Oh contraire, fitness is a 'success' because many think they should do more but don't have the willpower and then buy this magic device to overcome their lack of will.

This leads to hardware sales and non-usage.

Which makes it really hard for others to work on such a plattform.

That's a rather cynical view, no? Many people actively enjoy working out, and use these devices as a tracking tool rather than a motivational aide. It's a big market. No doubt your comment is true in some cases, but there have been plenty of contrary anecdotes too (people who've bought a fitness wearable and have become a lot healthier as a result).
I run 60km+ per week, I use wearables to track performance and do accurate heart rate training. I compete with my friends for distances, speeds, segments, Nike fuel any other metric we think is fun.

I don't lack will power (when my wearables run out of battery I still run).

So your comment sounds way off base to me. Just to give you a perspective you may not have seen.

Not sure how your example adds something to "many think".
"Many think" differently to what you said, as I illustrated. Which therefore actually defines wearables in "fitness" as a huge success, which is the exact opposite of the point you were making.

You have a whole industry built on wearables and fitness with millions of miles run/ridden/hiked/whatevered... That's hardly "non-usage".

Did you forget the point you were making?

If you need further convincing, look at the higher end of wearables, with Garmin, Polar, etc making specialised wearable devices, for specific sports and making a killing. Consumer-ising that space is surely a winning ticket. I mean that's essentially GoPros business model isn't it?
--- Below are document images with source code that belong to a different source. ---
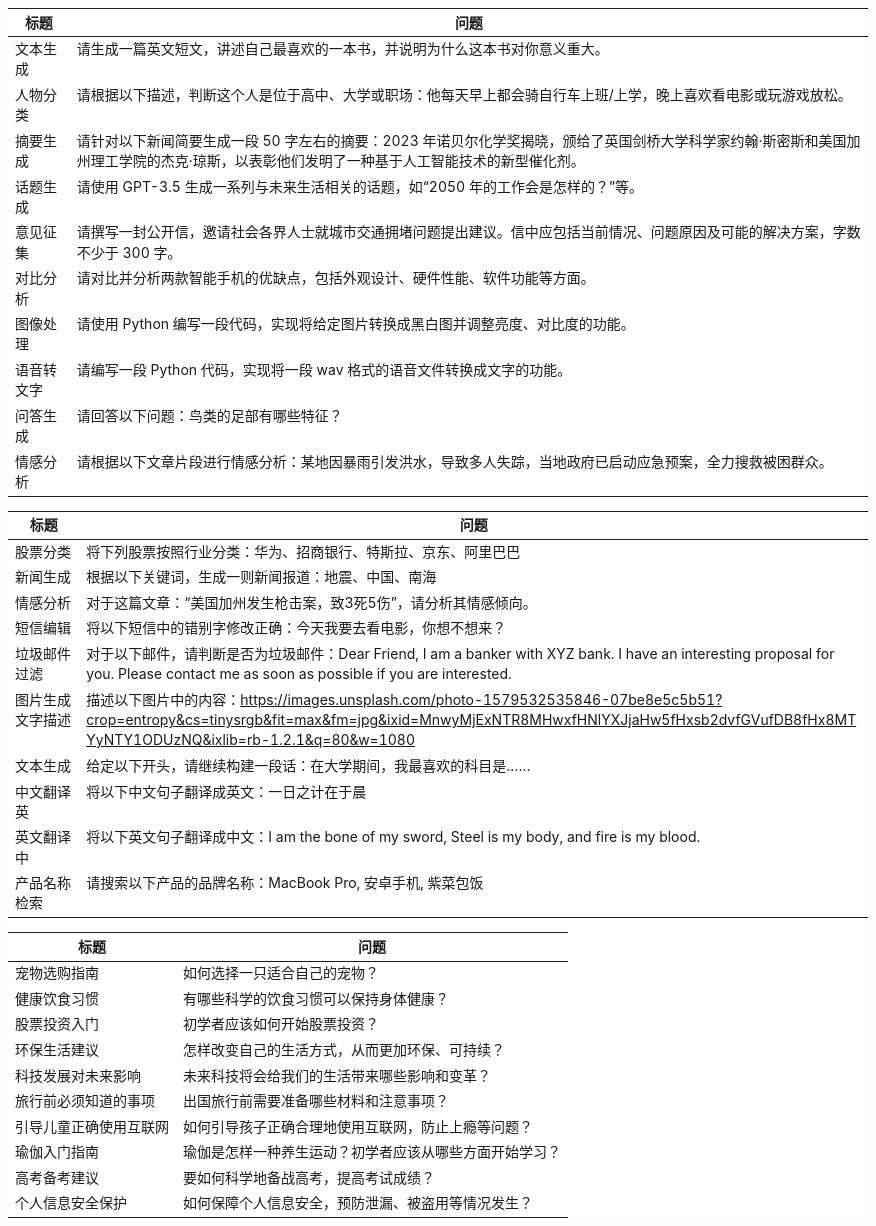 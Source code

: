 |标题|问题|
|---|---|
|文本生成|请生成一篇英文短文，讲述自己最喜欢的一本书，并说明为什么这本书对你意义重大。|
|人物分类|请根据以下描述，判断这个人是位于高中、大学或职场：他每天早上都会骑自行车上班/上学，晚上喜欢看电影或玩游戏放松。|
|摘要生成|请针对以下新闻简要生成一段 50 字左右的摘要：2023 年诺贝尔化学奖揭晓，颁给了英国剑桥大学科学家约翰·斯密斯和美国加州理工学院的杰克·琼斯，以表彰他们发明了一种基于人工智能技术的新型催化剂。 |
|话题生成|请使用 GPT-3.5 生成一系列与未来生活相关的话题，如“2050 年的工作会是怎样的？”等。|
|意见征集|请撰写一封公开信，邀请社会各界人士就城市交通拥堵问题提出建议。信中应包括当前情况、问题原因及可能的解决方案，字数不少于 300 字。|
|对比分析|请对比并分析两款智能手机的优缺点，包括外观设计、硬件性能、软件功能等方面。|
|图像处理|请使用 Python 编写一段代码，实现将给定图片转换成黑白图并调整亮度、对比度的功能。|
|语音转文字|请编写一段 Python 代码，实现将一段 wav 格式的语音文件转换成文字的功能。|
|问答生成|请回答以下问题：鸟类的足部有哪些特征？|
|情感分析|请根据以下文章片段进行情感分析：某地因暴雨引发洪水，导致多人失踪，当地政府已启动应急预案，全力搜救被困群众。|

| 标题                  | 问题                                                                                                                                                                                      |
|----------------------|-------------------------------------------------------------------------------------------------------------------------------------------------------------------------------------------|
| 股票分类              | 将下列股票按照行业分类：华为、招商银行、特斯拉、京东、阿里巴巴                                                                                                                        |
| 新闻生成              | 根据以下关键词，生成一则新闻报道：地震、中国、南海                                                                                                                                                 |
| 情感分析              | 对于这篇文章：“美国加州发生枪击案，致3死5伤”，请分析其情感倾向。                                                                                                                              |
| 短信编辑              | 将以下短信中的错别字修改正确：今天我要去看电影，你想不想来？                                                                                                                                     |
| 垃圾邮件过滤          | 对于以下邮件，请判断是否为垃圾邮件：Dear Friend, I am a banker with XYZ bank. I have an interesting proposal for you. Please contact me as soon as possible if you are interested. |
| 图片生成文字描述      | 描述以下图片中的内容：https://images.unsplash.com/photo-1579532535846-07be8e5c5b51?crop=entropy&cs=tinysrgb&fit=max&fm=jpg&ixid=MnwyMjExNTR8MHwxfHNlYXJjaHw5fHxsb2dvfGVufDB8fHx8MTYyNTY1ODUzNQ&ixlib=rb-1.2.1&q=80&w=1080 |
| 文本生成              | 给定以下开头，请继续构建一段话：在大学期间，我最喜欢的科目是……                                                                                                                                    |
| 中文翻译英            | 将以下中文句子翻译成英文：一日之计在于晨                                                                                                                                                    |
| 英文翻译中            | 将以下英文句子翻译成中文：I am the bone of my sword, Steel is my body, and fire is my blood.                                                                                                   |
| 产品名称检索          | 请搜索以下产品的品牌名称：MacBook Pro, 安卓手机, 紫菜包饭                                                                                                                                         |

| 标题                                | 问题                                                                                                                    |
| ----------------------------------- | ----------------------------------------------------------------------------------------------------------------------- |
| 宠物选购指南                         | 如何选择一只适合自己的宠物？                                                                                              |
| 健康饮食习惯                         | 有哪些科学的饮食习惯可以保持身体健康？                                                                                    |
| 股票投资入门                         | 初学者应该如何开始股票投资？                                                                                              |
| 环保生活建议                         | 怎样改变自己的生活方式，从而更加环保、可持续？                                                                          |
| 科技发展对未来影响                   | 未来科技将会给我们的生活带来哪些影响和变革？                                                                              |
| 旅行前必须知道的事项                 | 出国旅行前需要准备哪些材料和注意事项？                                                                                  |
| 引导儿童正确使用互联网               | 如何引导孩子正确合理地使用互联网，防止上瘾等问题？                                                                      |
| 瑜伽入门指南                         | 瑜伽是怎样一种养生运动？初学者应该从哪些方面开始学习？                                                                    |
| 高考备考建议                         | 要如何科学地备战高考，提高考试成绩？                                                                                    |
| 个人信息安全保护                     | 如何保障个人信息安全，预防泄漏、被盗用等情况发生？                                                                      |
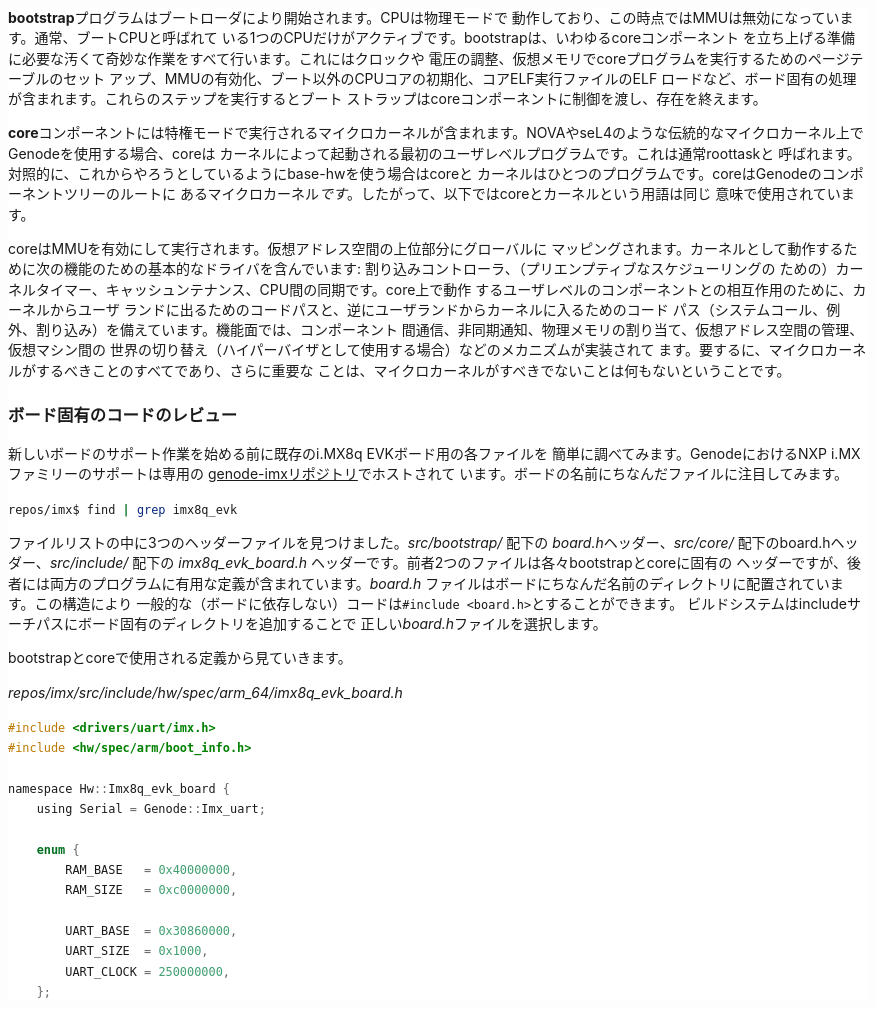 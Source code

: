 **bootstrap**プログラムはブートローダにより開始されます。CPUは物理モードで
動作しており、この時点ではMMUは無効になっています。通常、ブートCPUと呼ばれて
いる1つのCPUだけがアクティブです。bootstrapは、いわゆるcoreコンポーネント
を立ち上げる準備に必要な汚くて奇妙な作業をすべて行います。これにはクロックや
電圧の調整、仮想メモリでcoreプログラムを実行するためのページテーブルのセット
アップ、MMUの有効化、ブート以外のCPUコアの初期化、コアELF実行ファイルのELF
ロードなど、ボード固有の処理が含まれます。これらのステップを実行するとブート
ストラップはcoreコンポーネントに制御を渡し、存在を終えます。

**core**コンポーネントには特権モードで実行されるマイクロカーネルが含まれます。NOVAやseL4のような伝統的なマイクロカーネル上でGenodeを使用する場合、coreは
カーネルによって起動される最初のユーザレベルプログラムです。これは通常roottaskと
呼ばれます。対照的に、これからやろうとしているようにbase-hwを使う場合はcoreと
カーネルはひとつのプログラムです。coreはGenodeのコンポーネントツリーのルートに
あるマイクロカーネル*です*。したがって、以下ではcoreとカーネルという用語は同じ
意味で使用されています。

coreはMMUを有効にして実行されます。仮想アドレス空間の上位部分にグローバルに
マッピングされます。カーネルとして動作するために次の機能のための基本的なドライバを含んでいます: 割り込みコントローラ、（プリエンプティブなスケジューリングの
ための）カーネルタイマー、キャッシュンテナンス、CPU間の同期です。core上で動作
するユーザレベルのコンポーネントとの相互作用のために、カーネルからユーザ
ランドに出るためのコードパスと、逆にユーザランドからカーネルに入るためのコード
パス（システムコール、例外、割り込み）を備えています。機能面では、コンポーネント
間通信、非同期通知、物理メモリの割り当て、仮想アドレス空間の管理、仮想マシン間の
世界の切り替え（ハイパーバイザとして使用する場合）などのメカニズムが実装されて
ます。要するに、マイクロカーネルがするべきことのすべてであり、さらに重要な
ことは、マイクロカーネルがすべきでないことは何もないということです。

### ボード固有のコードのレビュー

新しいボードのサポート作業を始める前に既存のi.MX8q EVKボード用の各ファイルを
簡単に調べてみます。GenodeにおけるNXP i.MXファミリーのサポートは専用の
[genode-imxリポジトリ](https://github.com/genodelabs/genode-imx)でホストされて
います。ボードの名前にちなんだファイルに注目してみます。

```bash
repos/imx$ find | grep imx8q_evk
```

ファイルリストの中に3つのヘッダーファイルを見つけました。*src/bootstrap/* 配下の
*board.h*ヘッダー、*src/core/* 配下のboard.hヘッダー、*src/include/* 配下の
*imx8q_evk_board.h* ヘッダーです。前者2つのファイルは各々bootstrapとcoreに固有の
ヘッダーですが、後者には両方のプログラムに有用な定義が含まれています。*board.h*
ファイルはボードにちなんだ名前のディレクトリに配置されています。この構造により
一般的な（ボードに依存しない）コードは`#include <board.h>`とすることができます。
ビルドシステムはincludeサーチパスにボード固有のディレクトリを追加することで
正しい*board.h*ファイルを選択します。

bootstrapとcoreで使用される定義から見ていきます。

*repos/imx/src/include/hw/spec/arm_64/imx8q_evk_board.h*

```c
#include <drivers/uart/imx.h>
#include <hw/spec/arm/boot_info.h>

namespace Hw::Imx8q_evk_board {
    using Serial = Genode::Imx_uart;

    enum {
        RAM_BASE   = 0x40000000,
        RAM_SIZE   = 0xc0000000,

        UART_BASE  = 0x30860000,
        UART_SIZE  = 0x1000,
        UART_CLOCK = 250000000,
    };

```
Not to make this a point, as my initial "many" is weak on facts, but your example makes it "one person think", not many.
No, I sited the fact all these wearable apps have heaps of usage.

But yes, comments on the internet are "one person think". Good luck with the self-rationalisation you got going there.

Most of the 'fitness' the phone tracks can done far better by a specialized device like the Fitbit, which is outselling the Apple Watch, or just by your phone. The major thing that people buy fitness trackers for... counting steps... can already be done by quite well by your phone since it's the thing that has GPS already (which is what your smartwatch uses) and your phone already has all the sensors to be a pedometer.

If you're the type that doesn't have their phone on you all the time, it's better done by a lightweight, lower-cost Fitbit which start at about 60 bucks as opposed to the $350/$400 starting point of the Apple Watch.

>> Down-vote away. I know the truth hurts.

> If you get down votes, it'll be for the attitude, not the opinion...

You missed the joke I guess. On HN almost anything negative about Apple gets you a virtual hanging more often than not. I was being sarcastic. There are a lot of people that are invested in the Apple cult to the point of being hurt by the truth. Down-voting is a way to close their eyes to pretend reality isn't there. In that world Apple's shit don't stink, even when there's plenty of it to go around.

The fact that the watch needs to be paired to a phone makes it a non-starter when evaluating fitness trackers.